What factors affect the braking performance of dual-disc brake rotors?

The braking performance of a dual-disc brake rotor is not determined solely by its structural design; rather, it is influenced jointly by a multitude of factors, including material properties, structural design, compatible components, and operating conditions, as detailed below:

Friction disc material and surface treatment

Material Composition: The friction discs of twin-plate brake rotors are often made from high-carbon cast iron (with a carbon content ranging from 2.5% to 3.5%). The higher the carbon content, the greater the material's resistance to high temperatures and wear, and the better its friction coefficient stability at elevated temperatures. If alloy elements such as chromium and molybdenum are added, the material’s resistance to thermal cracking can be further enhanced. Conversely, friction discs made from ordinary cast iron tend to experience thermal fade and surface cracking under continuous braking conditions typical of track use.

Surface treatment processes—such as perforation and scribing—directly affect braking performance. Perforation enhances heat dissipation, drainage, and chip removal, while scribing scrapes away the high-temperature powder from the brake pad surface, preventing "slip." However, if the number of holes is excessive or the scribing angle is inappropriate, the friction area will be reduced, thereby weakening braking power instead.

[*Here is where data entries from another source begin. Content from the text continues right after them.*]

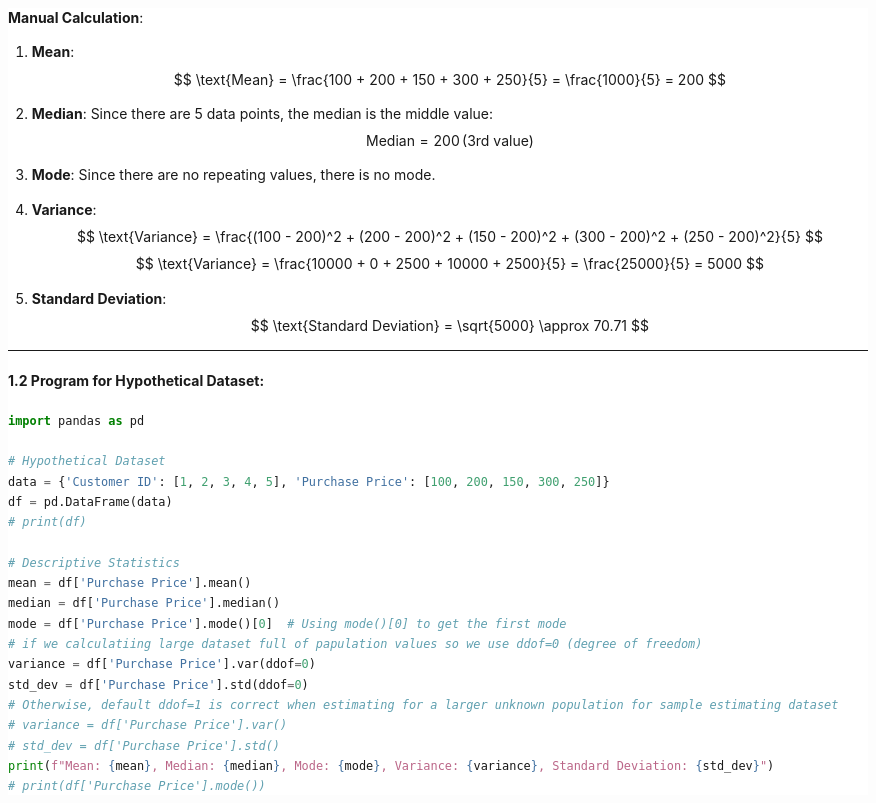 **Manual Calculation**:

1. **Mean**:
$$
\text{Mean} = \frac{100 + 200 + 150 + 300 + 250}{5} = \frac{1000}{5} = 200
$$

2. **Median**:
Since there are 5 data points, the median is the middle value:
$$
\text{Median} = 200 \, (\text{3rd value})
$$

3. **Mode**:
Since there are no repeating values, there is no mode.

4. **Variance**:
$$
\text{Variance} = \frac{(100 - 200)^2 + (200 - 200)^2 + (150 - 200)^2 + (300 - 200)^2 + (250 - 200)^2}{5}
$$
$$
\text{Variance} = \frac{10000 + 0 + 2500 + 10000 + 2500}{5} = \frac{25000}{5} = 5000
$$

5. **Standard Deviation**:
$$
\text{Standard Deviation} = \sqrt{5000} \approx 70.71
$$

---
#### **1.2 Program for Hypothetical Dataset**:


```python
import pandas as pd

# Hypothetical Dataset
data = {'Customer ID': [1, 2, 3, 4, 5], 'Purchase Price': [100, 200, 150, 300, 250]}
df = pd.DataFrame(data)
# print(df)

# Descriptive Statistics
mean = df['Purchase Price'].mean()
median = df['Purchase Price'].median()
mode = df['Purchase Price'].mode()[0]  # Using mode()[0] to get the first mode
# if we calculatiing large dataset full of papulation values so we use ddof=0 (degree of freedom)
variance = df['Purchase Price'].var(ddof=0)
std_dev = df['Purchase Price'].std(ddof=0)
# Otherwise, default ddof=1 is correct when estimating for a larger unknown population for sample estimating dataset
# variance = df['Purchase Price'].var()
# std_dev = df['Purchase Price'].std()
print(f"Mean: {mean}, Median: {median}, Mode: {mode}, Variance: {variance}, Standard Deviation: {std_dev}")
# print(df['Purchase Price'].mode())

```
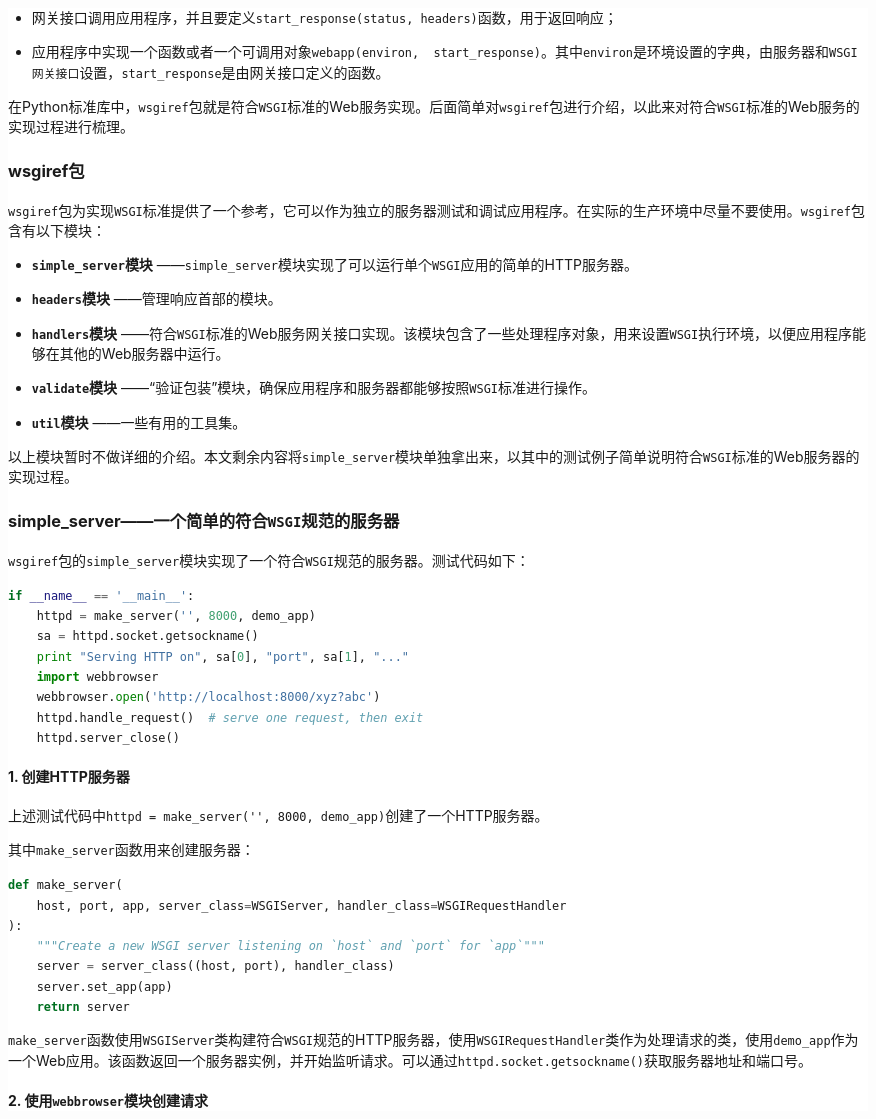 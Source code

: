 - 网关接口调用应用程序，并且要定义`start_response(status, headers)`函数，用于返回响应；

- 应用程序中实现一个函数或者一个可调用对象`webapp(environ,  start_response)`。其中`environ`是环境设置的字典，由服务器和`WSGI网关接口`设置，`start_response`是由网关接口定义的函数。

在Python标准库中，`wsgiref`包就是符合`WSGI`标准的Web服务实现。后面简单对`wsgiref`包进行介绍，以此来对符合`WSGI`标准的Web服务的实现过程进行梳理。

### wsgiref包

`wsgiref`包为实现`WSGI`标准提供了一个参考，它可以作为独立的服务器测试和调试应用程序。在实际的生产环境中尽量不要使用。`wsgiref`包含有以下模块：

- **`simple_server`模块**  ——`simple_server`模块实现了可以运行单个`WSGI`应用的简单的HTTP服务器。

- **`headers`模块**  ——管理响应首部的模块。

- **`handlers`模块**  ——符合`WSGI`标准的Web服务网关接口实现。该模块包含了一些处理程序对象，用来设置`WSGI`执行环境，以便应用程序能够在其他的Web服务器中运行。

- **`validate`模块**  ——“验证包装”模块，确保应用程序和服务器都能够按照`WSGI`标准进行操作。

- **`util`模块**  ——一些有用的工具集。

以上模块暂时不做详细的介绍。本文剩余内容将`simple_server`模块单独拿出来，以其中的测试例子简单说明符合`WSGI`标准的Web服务器的实现过程。

### simple_server——一个简单的符合`WSGI`规范的服务器

`wsgiref`包的`simple_server`模块实现了一个符合`WSGI`规范的服务器。测试代码如下：

```Python
if __name__ == '__main__':
    httpd = make_server('', 8000, demo_app)
    sa = httpd.socket.getsockname()
    print "Serving HTTP on", sa[0], "port", sa[1], "..."
    import webbrowser
    webbrowser.open('http://localhost:8000/xyz?abc')
    httpd.handle_request()  # serve one request, then exit
    httpd.server_close()

```

#### 1. 创建HTTP服务器

上述测试代码中`httpd = make_server('', 8000, demo_app)`创建了一个HTTP服务器。

其中`make_server`函数用来创建服务器：

```Python
def make_server(
    host, port, app, server_class=WSGIServer, handler_class=WSGIRequestHandler
):
    """Create a new WSGI server listening on `host` and `port` for `app`"""
    server = server_class((host, port), handler_class)
    server.set_app(app)
    return server
```

`make_server`函数使用`WSGIServer`类构建符合`WSGI`规范的HTTP服务器，使用`WSGIRequestHandler`类作为处理请求的类，使用`demo_app`作为一个Web应用。该函数返回一个服务器实例，并开始监听请求。可以通过`httpd.socket.getsockname()`获取服务器地址和端口号。

#### 2. 使用`webbrowser`模块创建请求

Split-structure connection design

Floating connection method: The floating pin and spring blade between the friction disc and the aluminum alloy hub are the core components. A high-quality floating structure allows the friction disc to freely expand thermally at high temperatures, preventing warping and deformation of the disc surface. If the floating pin becomes jammed or the spring blade fails, the friction disc will come into rigid contact with the hub, not only reducing heat dissipation efficiency but also causing brake shudder and uneven braking force.

Head assembly material and lightweight design: The head assembly, made from high-strength aluminum alloy (such as 6061-T6), can reduce unsprung mass, enhance suspension response speed, and indirectly optimize tire grip during braking. If the head assembly lacks sufficient strength, it may deform under intense braking, compromising the fit between the brake disc and brake pads.

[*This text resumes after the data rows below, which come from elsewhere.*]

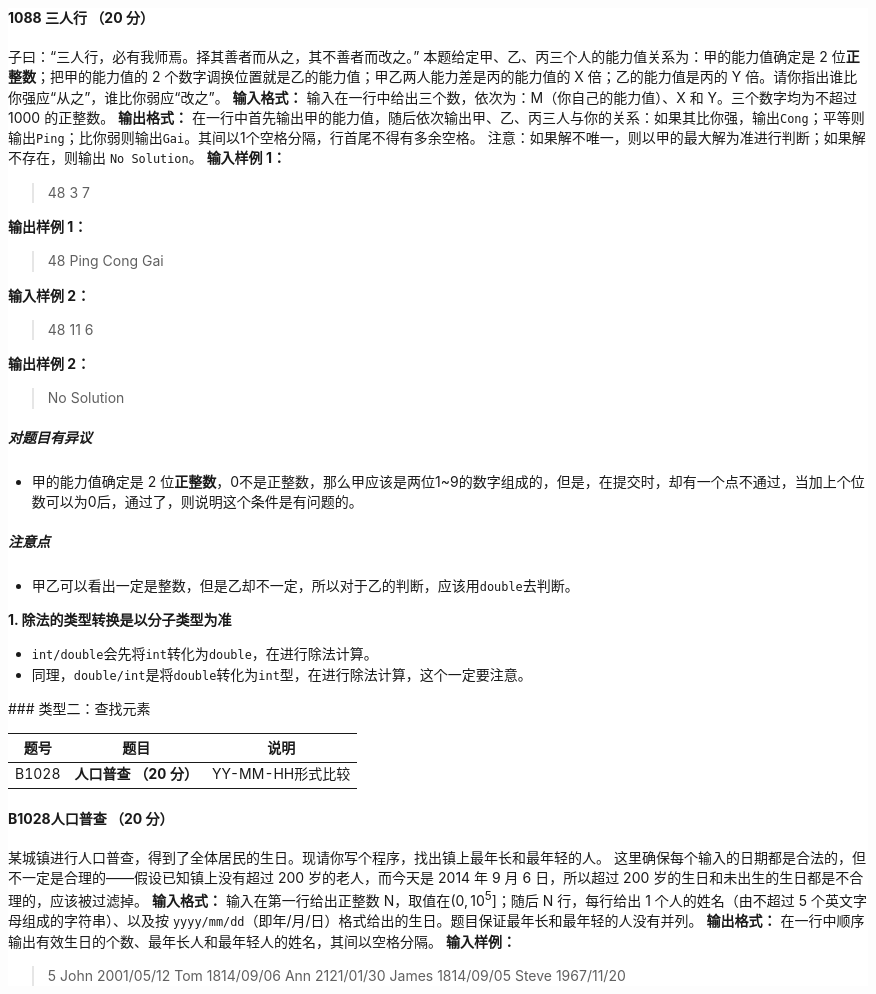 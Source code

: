 #### 1088 三人行 （20 分）
子曰：“三人行，必有我师焉。择其善者而从之，其不善者而改之。”
本题给定甲、乙、丙三个人的能力值关系为：甲的能力值确定是 2 位**正整数**；把甲的能力值的 2 个数字调换位置就是乙的能力值；甲乙两人能力差是丙的能力值的 X 倍；乙的能力值是丙的 Y 倍。请你指出谁比你强应“从之”，谁比你弱应“改之”。
**输入格式：**
输入在一行中给出三个数，依次为：M（你自己的能力值）、X 和 Y。三个数字均为不超过 1000 的正整数。
**输出格式：**
在一行中首先输出甲的能力值，随后依次输出甲、乙、丙三人与你的关系：如果其比你强，输出`Cong`；平等则输出`Ping`；比你弱则输出`Gai`。其间以1个空格分隔，行首尾不得有多余空格。
注意：如果解不唯一，则以甲的最大解为准进行判断；如果解不存在，则输出 `No Solution`。
**输入样例 1：**
>48 3 7

**输出样例 1：**
>48 Ping Cong Gai

**输入样例 2：**
>48 11 6

**输出样例 2：**
>No Solution

##### 对题目有异议

- 甲的能力值确定是 2 位**正整数**，0不是正整数，那么甲应该是两位1~9的数字组成的，但是，在提交时，却有一个点不通过，当加上个位数可以为0后，通过了，则说明这个条件是有问题的。

##### 注意点

- 甲乙可以看出一定是整数，但是乙却不一定，所以对于乙的判断，应该用`double`去判断。

**1. 除法的类型转换是以分子类型为准**
- `int/double`会先将`int`转化为`double`，在进行除法计算。
- 同理，`double/int`是将`double`转化为`int`型，在进行除法计算，这个一定要注意。

<div STYLE="page-break-after: always;"></div>
### 类型二：查找元素

| 题号  |          题目          |       说明       |
| :---: | :--------------------: | :--------------: |
| B1028 | **人口普查 （20 分）** | YY-MM-HH形式比较 |

#### B1028人口普查 （20 分）
某城镇进行人口普查，得到了全体居民的生日。现请你写个程序，找出镇上最年长和最年轻的人。
这里确保每个输入的日期都是合法的，但不一定是合理的——假设已知镇上没有超过 200 岁的老人，而今天是 2014 年 9 月 6 日，所以超过 200 岁的生日和未出生的生日都是不合理的，应该被过滤掉。
**输入格式：**
输入在第一行给出正整数 N，取值在$(0,10^5]$；随后 N 行，每行给出 1 个人的姓名（由不超过 5 个英文字母组成的字符串）、以及按 `yyyy/mm/dd`（即年/月/日）格式给出的生日。题目保证最年长和最年轻的人没有并列。
**输出格式：**
在一行中顺序输出有效生日的个数、最年长人和最年轻人的姓名，其间以空格分隔。
**输入样例：**
>5
>John 2001/05/12
>Tom 1814/09/06
>Ann 2121/01/30
>James 1814/09/05
>Steve 1967/11/20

Matching degree of the accompanying brake system components

Brake Pad Performance: Dual-rotor brake discs must be paired with high-performance brake pads (such as semi-metallic or ceramic brake pads). The friction coefficient and high-temperature resistance range of the brake pads must match those of the brake discs—for example, racing brake pads operate effectively within a temperature range of 300℃ to 800℃. If low-performance brake pads designed for everyday passenger vehicles are used, even when paired with dual-rotor brake discs, the friction coefficient will drop sharply at high temperatures.

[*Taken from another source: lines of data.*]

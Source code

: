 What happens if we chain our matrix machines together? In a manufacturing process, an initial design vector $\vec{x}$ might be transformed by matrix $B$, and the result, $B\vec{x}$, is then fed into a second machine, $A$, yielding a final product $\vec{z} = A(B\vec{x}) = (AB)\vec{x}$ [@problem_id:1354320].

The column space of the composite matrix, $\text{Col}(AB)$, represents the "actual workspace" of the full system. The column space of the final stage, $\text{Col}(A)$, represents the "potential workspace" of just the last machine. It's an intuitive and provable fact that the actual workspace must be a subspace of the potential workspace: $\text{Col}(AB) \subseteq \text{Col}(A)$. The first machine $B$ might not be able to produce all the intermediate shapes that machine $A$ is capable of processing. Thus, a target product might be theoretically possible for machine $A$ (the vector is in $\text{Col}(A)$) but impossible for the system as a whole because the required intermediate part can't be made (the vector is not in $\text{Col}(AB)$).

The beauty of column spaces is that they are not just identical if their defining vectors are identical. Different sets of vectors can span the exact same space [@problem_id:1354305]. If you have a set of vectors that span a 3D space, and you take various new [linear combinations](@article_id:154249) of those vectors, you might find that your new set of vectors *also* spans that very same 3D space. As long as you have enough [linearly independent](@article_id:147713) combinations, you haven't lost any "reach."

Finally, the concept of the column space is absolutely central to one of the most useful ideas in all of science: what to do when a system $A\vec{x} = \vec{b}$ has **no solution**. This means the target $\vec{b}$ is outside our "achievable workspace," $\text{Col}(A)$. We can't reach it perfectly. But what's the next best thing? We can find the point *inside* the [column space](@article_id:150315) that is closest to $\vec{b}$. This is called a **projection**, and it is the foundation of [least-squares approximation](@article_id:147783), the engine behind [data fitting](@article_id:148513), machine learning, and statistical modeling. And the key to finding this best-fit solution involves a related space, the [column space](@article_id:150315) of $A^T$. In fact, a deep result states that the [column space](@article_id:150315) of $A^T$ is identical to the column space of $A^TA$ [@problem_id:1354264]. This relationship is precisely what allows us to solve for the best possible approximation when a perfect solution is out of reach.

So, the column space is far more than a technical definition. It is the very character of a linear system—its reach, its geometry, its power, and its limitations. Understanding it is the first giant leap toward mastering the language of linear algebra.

Calipers and Hydraulic Systems: Large-size, dual-rotor brake discs typically require multi-piston calipers (such as 6-piston or 8-piston calipers). For the brake pads to fully conform to the friction disc, the piston thrust in the caliper must be evenly distributed. If the hydraulic system pressure is insufficient or if there are air bubbles in the brake lines, it will result in delayed brake force transmission, preventing the dual-rotor brake disc from performing at its full potential.

Wheel Hub and Tire Grip: The braking force generated by the dual-rotor brake discs ultimately needs to be transmitted to the ground via the tires. If the tires lack sufficient grip—such as with old tires or on wet surfaces where slipping occurs—even if the brake discs generate a very strong braking force, the tires may lock up, resulting in longer braking distances. Additionally, the wheel hub must provide sufficient space to accommodate large-sized dual-rotor brake discs; otherwise, interference may occur, preventing proper braking performance.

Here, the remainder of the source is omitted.